Recently an iRock Jazz interviewer sat down with Randy Weston to discuss where he feels the source of Jazz music resides.
iRock Jazz: Who have been your greatest musical influences?
Randy Weston: The first would be Count Basie, because Count was a master of the Blues. He knew how to play a few notes and get a message across. It seems like it would be easy to do that, but it’s not. He had an incredible sound on the piano. My second influence was Nat King Cole. When I heard Nat play, I heard all that beauty. Each note was like a jewel. I’m sorry he started singing[laughing]. Although he was a great singer, he also was certainly a great pianist. He gave me that beauty in music. The third would be Art Tatum. I never tried to play like Art Tatum, but he’s the high master. He gave me that daring [and] imagination that you can do things in music that you don’t hear every day. The next one would be [Thelonious] Monk. When I heard Monk play, I heard the magic of ancient Africa in his music. When he played, I also heard the universe. You could never call Monk [merely] a Jazz musician. He was incredible. He put that magic in, and like all the giants that I mentioned, they were all masters of the blues.
iRJ: How do you feel that Jazz or African-American Classical Music has influenced your perception and philosophy of the music?
RW: When I first started playing this music, you had to do two things: You had to be able to play the blues; and you had to be able to play for a woman. These are the two requirements I learned from the elders. They meant that the woman represents the earth, represents our mothers and grandmothers. So, whatever you do in the music you have to have feeling. People have to feel something. This does not mean that it has to be just with your ears. The music has to touch your soul. The thing with the blues is that it’s African civilization in America. During my travels in Africa, I heard what we would call the origin of the blues. With no other music can you say ‘I love my baby, she doesn’t love me.’ We didn’t need a lot of words.
iRJ: Can you talk a little about the history of African music?

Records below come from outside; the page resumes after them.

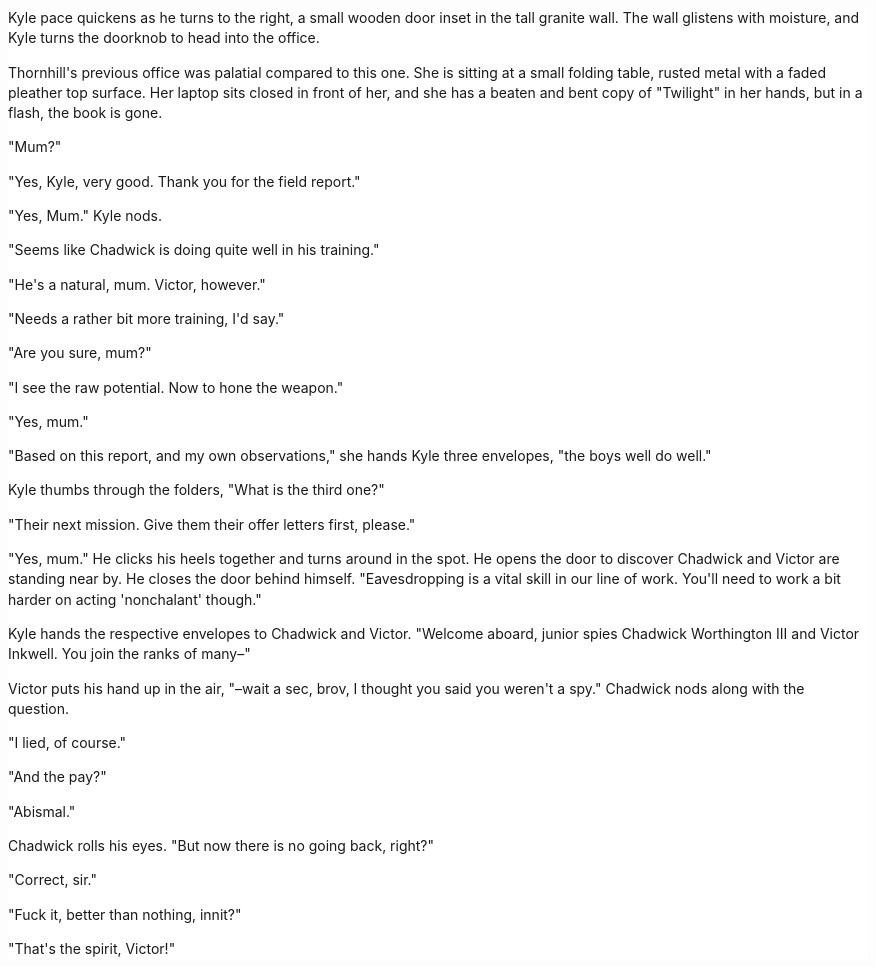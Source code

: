 Kyle pace quickens as he turns to the right, a small wooden door inset in the tall granite wall.  The wall glistens with moisture, and Kyle turns the doorknob to head into the office.

Thornhill's previous office was palatial compared to this one.  She is sitting at a small folding table, rusted metal with a faded pleather top surface.  Her laptop sits closed in front of her, and she has a beaten and bent copy of "Twilight" in her hands, but in a flash, the book is gone.

"Mum?"

"Yes, Kyle, very good.  Thank you for the field report."

"Yes, Mum." Kyle nods.

"Seems like Chadwick is doing quite well in his training."

"He's a natural, mum.  Victor, however."

"Needs a rather bit more training, I'd say."

"Are you sure, mum?"

"I see the raw potential. Now to hone the weapon."

"Yes, mum."

"Based on this report, and my own observations," she hands Kyle three envelopes, "the boys well do well."

Kyle thumbs through the folders, "What is the third one?"

"Their next mission.  Give them their offer letters first, please."

"Yes, mum."  He clicks his heels together and turns around in the spot.  He opens the door to discover Chadwick and Victor are standing near by.  He closes the door behind himself.  "Eavesdropping is a vital skill in our line of work.  You'll need to work a bit harder on acting 'nonchalant' though."

Kyle hands the respective envelopes to Chadwick and Victor.  "Welcome aboard, junior spies Chadwick Worthington III and Victor Inkwell.  You join the ranks of many–"

Victor puts his hand up in the air, "–wait a sec, brov, I thought you said you weren't a spy."  Chadwick nods along with the question.

"I lied, of course."

"And the pay?"

"Abismal."

Chadwick rolls his eyes.  "But now there is no going back, right?"

"Correct, sir."

"Fuck it, better than nothing, innit?"

"That's the spirit, Victor!"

RW: African civilization goes back thousands of years, so the whole concept of music came out of Africa. When African people were taken away, or when they traveled [and] decided to go north, south, or west, they brought that music with them. The Moors brought the music into Spain. Also, the ancient Egyptians were the most fantastic with music. They had schools of music; they had incredible musical instruments, harps, string instruments [and] drums. When you go down the Nile and you look at the great Egyptian monuments, you see all the instruments that we use today. For me it’s incredible because the music of Africa describes the continent itself.
iRJ: How would you describe the music scene in the Sahara?

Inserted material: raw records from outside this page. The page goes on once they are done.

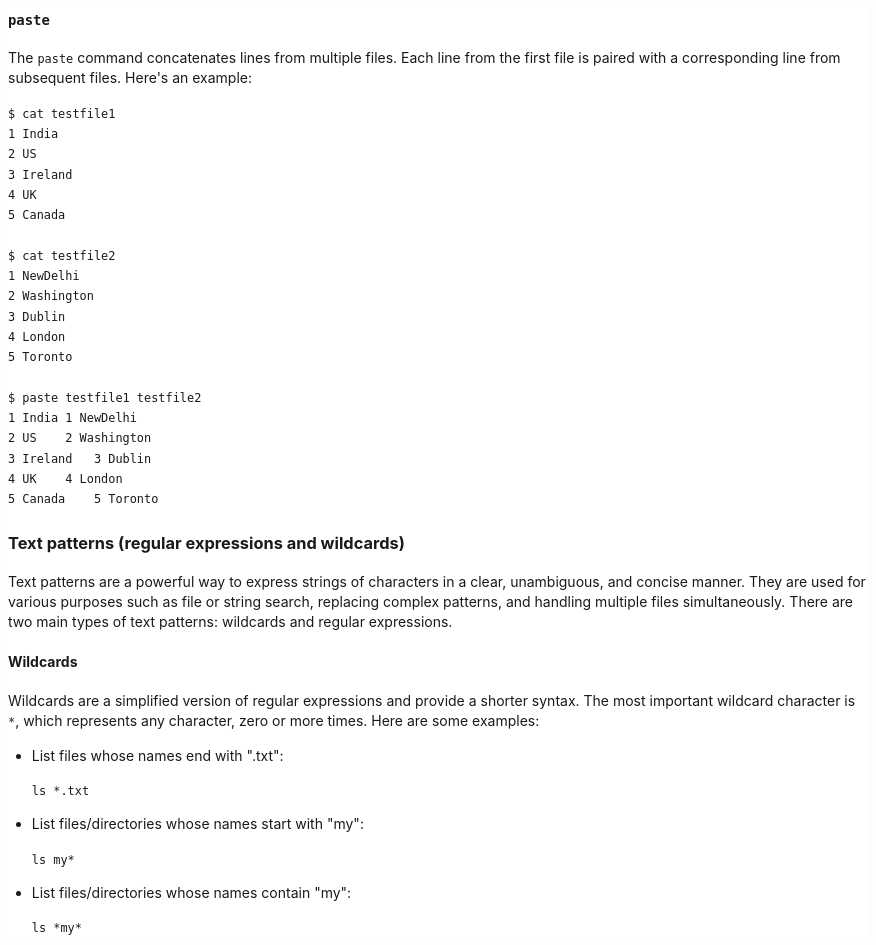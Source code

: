 ### `paste`

The `paste` command concatenates lines from multiple files. Each line from the first file is paired with a corresponding line from subsequent files. Here's an example:

```sh
$ cat testfile1
1 India
2 US
3 Ireland
4 UK
5 Canada

$ cat testfile2
1 NewDelhi
2 Washington
3 Dublin
4 London
5 Toronto

$ paste testfile1 testfile2
1 India 1 NewDelhi
2 US    2 Washington
3 Ireland   3 Dublin
4 UK    4 London
5 Canada    5 Toronto
```

### Text patterns (regular expressions and wildcards)

Text patterns are a powerful way to express strings of characters in a clear, unambiguous, and concise manner. They are used for various purposes such as file or string search, replacing complex patterns, and handling multiple files simultaneously. There are two main types of text patterns: wildcards and regular expressions.

#### Wildcards

Wildcards are a simplified version of regular expressions and provide a shorter syntax. The most important wildcard character is `*`, which represents any character, zero or more times. Here are some examples:

- List files whose names end with ".txt":
  ```
  ls *.txt
  ```

- List files/directories whose names start with "my":
  ```
  ls my*
  ```

- List files/directories whose names contain "my":
  ```
  ls *my*
  ```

RW: The people of Africa, for example in the Sahara, produce a kind of music that describes how traditional people are in tune with nature. They know that music comes from the universe, so they use music as a healing force. If they have a harvest, they have music for harvest. If there’s a baby being born, there’s music for that. If there’s a funeral there is music for that. But all the music is equal and it’s for everybody.
iRJ: How would you suggest others learn about traditional jazz music?
RW: I talk to the students and I tell them ‘You do your research.’ I lived in Africa seven years, I traveled through eighteen African countries, looking for the oldest people I could find, trying to listen to the oldest music I could listen to. The traditional music of Africa is so complex, so organized. There are some societies that if you’re 5-years old, in order to become 6-[years old] you have to play the songs of a 6-year old. If you don’t learn those songs, you never become 6-[years old]. There are some societies in traditional Africa [where] you can have a funeral and not officially die until certain songs are sung at that particular funeral. So their whole concept of music is in touch with Mother Nature. I think that’s why our early Jazz was so fantastic.
Young people are so happy because I said ‘Look, if you love music you have to go back before western civilization. You have to go back to the east. You have to listen to the music of China, of India. You don’t have to decipher it, just put it on and do what you’re doing.’ Again, I can’t emphasize the importance of Mother Nature [especially for] young people today. They don’t have an opportunity to hear the sound of a cricket. They don’t have an opportunity to hear the birds singing, because we’ve become so much in technology that we’re getting away from the greatest [thing] of all – Mother Nature.
iRJ: What do you think your legacy will be?
RW: I would hope my legacy would be that I promoted the truth and the beauty of African people and how much our ancestors contributed to the world.